Probability calculation involves determining the likelihood of an event occurring. To calculate a probability, you generally divide the number of favorable outcomes by the total number of possible outcomes. In the context of Irena's target practice, calculating the probability for each throw involves understanding that because she moves further back after every throw, the probability of hitting the target decreases exponentially.

For Irena's case, we use her initial probability of hitting the target, which is \( \frac{1}{4} \), and then multiply it by \( \frac{2}{3} \) for each subsequent throw. This decrease follows a geometric progression, making each \( n^{th} \) throw's probability given by the geometric sequence formula: \( P_n = \frac{1}{4} \left( \frac{2}{3} \right)^{n-1} \).

- **Key Points**:

• Understand how probabilities change with consecutive trials and distances.
• Recognize the geometric sequence pattern used to determine subsequent probabilities.

An infinite series involves summing a sequence of numbers indefinitely. In mathematics, particularly in probability and calculus, infinite series are crucial when you want to calculate the entirety of an event where each occurrence has a diminishing probability.

In the problem involving Irena, the challenge is finding the probability that she never hits the target. The infinite series sums up all possible probabilities of each throw missing the target. The formula for the sum of an infinite geometric series is \( S = a_1 \left( \frac{1}{1-r} \right) \), where \( a_1 \) is the first term and \( r \) is the common ratio. In Irena's case, this becomes \( \frac{1}{4} \left( \frac{1}{1-\frac{2}{3}} \right) = \frac{3}{4} \).

- **Wisdom Bits**:

• Understand how to apply series sums to probability problems.
• Recognize the significance of convergence (the series sum reaching a limit).

Complementary probability is a concept that states the probability of an event occurring and not occurring must add up to 1. This is handy when determining the probability of all possible outcomes when one outcome's probability is easier to calculate.

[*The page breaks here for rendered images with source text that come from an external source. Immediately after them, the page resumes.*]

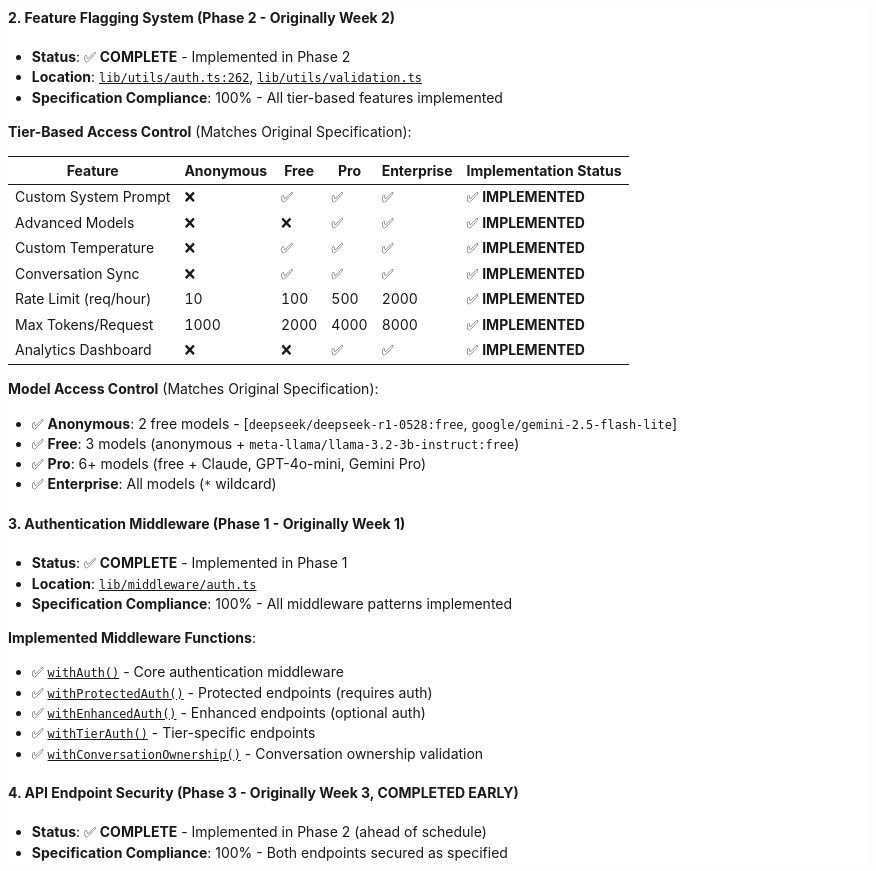 #### 2. **Feature Flagging System** (Phase 2 - Originally Week 2)

- **Status**: ✅ **COMPLETE** - Implemented in Phase 2
- **Location**: [`lib/utils/auth.ts:262`](../../lib/utils/auth.ts:262), [`lib/utils/validation.ts`](../../lib/utils/validation.ts)
- **Specification Compliance**: 100% - All tier-based features implemented

**Tier-Based Access Control** (Matches Original Specification):

| Feature               | Anonymous | Free | Pro  | Enterprise | Implementation Status |
| --------------------- | --------- | ---- | ---- | ---------- | --------------------- |
| Custom System Prompt  | ❌        | ✅   | ✅   | ✅         | ✅ **IMPLEMENTED**    |
| Advanced Models       | ❌        | ❌   | ✅   | ✅         | ✅ **IMPLEMENTED**    |
| Custom Temperature    | ❌        | ✅   | ✅   | ✅         | ✅ **IMPLEMENTED**    |
| Conversation Sync     | ❌        | ✅   | ✅   | ✅         | ✅ **IMPLEMENTED**    |
| Rate Limit (req/hour) | 10        | 100  | 500  | 2000       | ✅ **IMPLEMENTED**    |
| Max Tokens/Request    | 1000      | 2000 | 4000 | 8000       | ✅ **IMPLEMENTED**    |
| Analytics Dashboard   | ❌        | ❌   | ✅   | ✅         | ✅ **IMPLEMENTED**    |

**Model Access Control** (Matches Original Specification):

- ✅ **Anonymous**: 2 free models - [`deepseek/deepseek-r1-0528:free`, `google/gemini-2.5-flash-lite`]
- ✅ **Free**: 3 models (anonymous + `meta-llama/llama-3.2-3b-instruct:free`)
- ✅ **Pro**: 6+ models (free + Claude, GPT-4o-mini, Gemini Pro)
- ✅ **Enterprise**: All models (`*` wildcard)

#### 3. **Authentication Middleware** (Phase 1 - Originally Week 1)

- **Status**: ✅ **COMPLETE** - Implemented in Phase 1
- **Location**: [`lib/middleware/auth.ts`](../../lib/middleware/auth.ts)
- **Specification Compliance**: 100% - All middleware patterns implemented

**Implemented Middleware Functions**:

- ✅ [`withAuth()`](../../lib/middleware/auth.ts:22) - Core authentication middleware
- ✅ [`withProtectedAuth()`](../../lib/middleware/auth.ts:111) - Protected endpoints (requires auth)
- ✅ [`withEnhancedAuth()`](../../lib/middleware/auth.ts:123) - Enhanced endpoints (optional auth)
- ✅ [`withTierAuth()`](../../lib/middleware/auth.ts:135) - Tier-specific endpoints
- ✅ [`withConversationOwnership()`](../../lib/middleware/auth.ts:173) - Conversation ownership validation

#### 4. **API Endpoint Security** (Phase 3 - Originally Week 3, **COMPLETED EARLY**)

- **Status**: ✅ **COMPLETE** - Implemented in Phase 2 (ahead of schedule)
- **Specification Compliance**: 100% - Both endpoints secured as specified
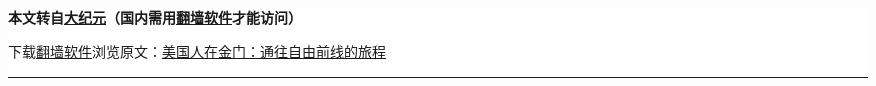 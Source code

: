 
<strong>本文转自<a href="https://www.epochtimes.com">大纪元</a>（国内需用<a href="https://github.com/jqegmt3431/www/blob/master/README.md#8">翻墙软件</a>才能访问）</strong><p>下载<a href="https://github.com/jqegmt3431/www/blob/master/README.md#8">翻墙软件</a>浏览原文：<a href="https://www.epochtimes.com/gb/21/12/22/n13453438.htm">美国人在金门：通往自由前线的旅程</a></p><hr>
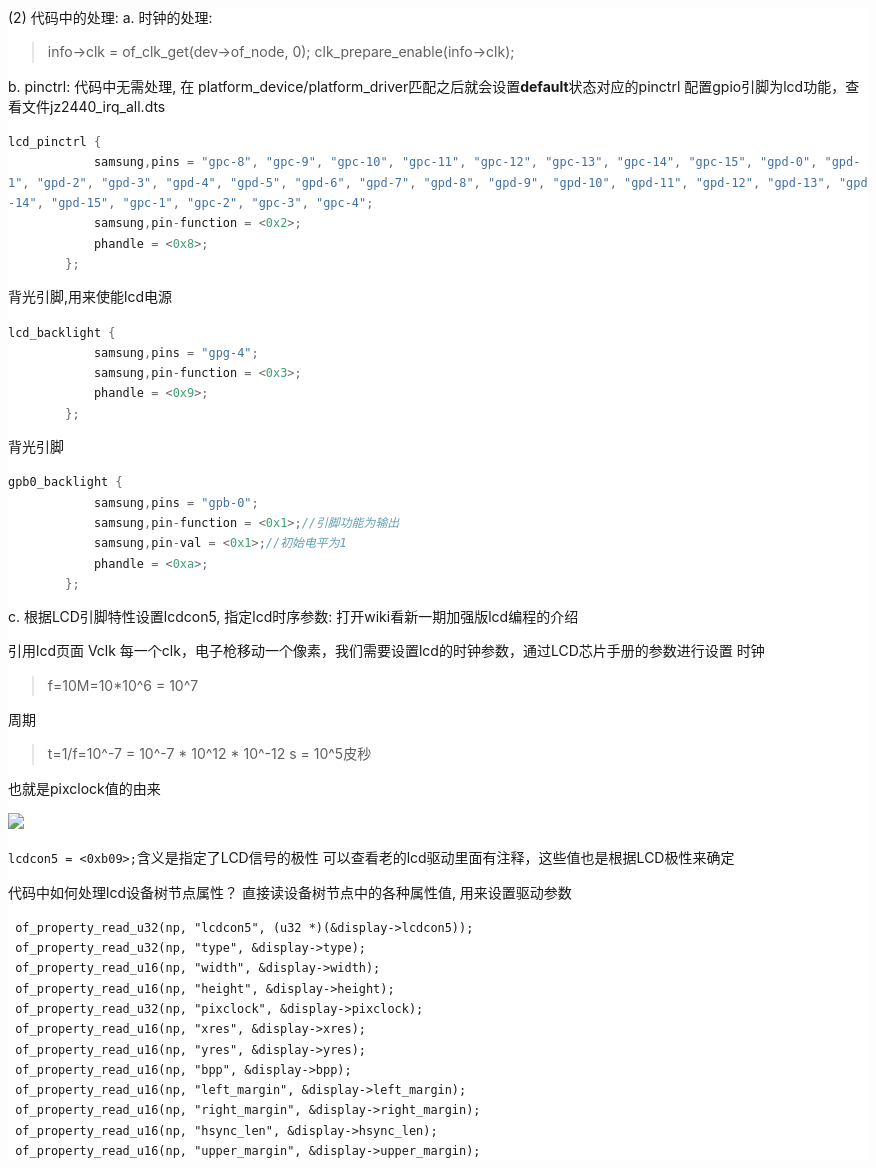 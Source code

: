 	
(2) 代码中的处理:
a. 时钟的处理:
> info->clk = of_clk_get(dev->of_node, 0);
> clk_prepare_enable(info->clk);

b. pinctrl:
代码中无需处理, 在 platform_device/platform_driver匹配之后就会设置**default**状态对应的pinctrl
配置gpio引脚为lcd功能，查看文件jz2440_irq_all.dts
```c
lcd_pinctrl {
			samsung,pins = "gpc-8", "gpc-9", "gpc-10", "gpc-11", "gpc-12", "gpc-13", "gpc-14", "gpc-15", "gpd-0", "gpd-1", "gpd-2", "gpd-3", "gpd-4", "gpd-5", "gpd-6", "gpd-7", "gpd-8", "gpd-9", "gpd-10", "gpd-11", "gpd-12", "gpd-13", "gpd-14", "gpd-15", "gpc-1", "gpc-2", "gpc-3", "gpc-4";
			samsung,pin-function = <0x2>;
			phandle = <0x8>;
		};
```
背光引脚,用来使能lcd电源
```c
lcd_backlight {
			samsung,pins = "gpg-4";
			samsung,pin-function = <0x3>;
			phandle = <0x9>;
		};
```
背光引脚	
```c
gpb0_backlight {
			samsung,pins = "gpb-0";
			samsung,pin-function = <0x1>;//引脚功能为输出
			samsung,pin-val = <0x1>;//初始电平为1
			phandle = <0xa>;
		};
```
c. 根据LCD引脚特性设置lcdcon5, 指定lcd时序参数:
打开wiki看新一期加强版lcd编程的介绍

引用lcd页面
Vclk 每一个clk，电子枪移动一个像素，我们需要设置lcd的时钟参数，通过LCD芯片手册的参数进行设置
时钟
>f=10M=10*10^6 = 10^7

周期
> t=1/f=10^-7 = 10^-7 * 10^12 * 10^-12 s = 10^5皮秒

也就是pixclock值的由来 

![](http://photos.100ask.net/ldd/Ldd_devicetree_chapter6_4_001.png)

<code>lcdcon5 = <0xb09>;</code>含义是指定了LCD信号的极性
可以查看老的lcd驱动里面有注释，这些值也是根据LCD极性来确定

代码中如何处理lcd设备树节点属性？
直接读设备树节点中的各种属性值, 用来设置驱动参数
```
 of_property_read_u32(np, "lcdcon5", (u32 *)(&display->lcdcon5));
 of_property_read_u32(np, "type", &display->type);
 of_property_read_u16(np, "width", &display->width);
 of_property_read_u16(np, "height", &display->height);
 of_property_read_u32(np, "pixclock", &display->pixclock);
 of_property_read_u16(np, "xres", &display->xres);
 of_property_read_u16(np, "yres", &display->yres);
 of_property_read_u16(np, "bpp", &display->bpp);
 of_property_read_u16(np, "left_margin", &display->left_margin);
 of_property_read_u16(np, "right_margin", &display->right_margin);
 of_property_read_u16(np, "hsync_len", &display->hsync_len);
 of_property_read_u16(np, "upper_margin", &display->upper_margin);
```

For Irena’s target exercises, calculating the probability of never hitting the target involved first assessing the probability of her hitting it at least once. We found that the sum of all probabilities (probability of at least one hit) is \( \frac{3}{4} \) using the infinite series. Therefore, the complementary probability, which is never hitting the target, was found to be \( 1 - \frac{3}{4} = \frac{1}{4} \).

- **Key Idea**:

• Complementing probabilities simplifies the calculations of coupled events.
• Always ensure sum of complementary probabilities equals 1.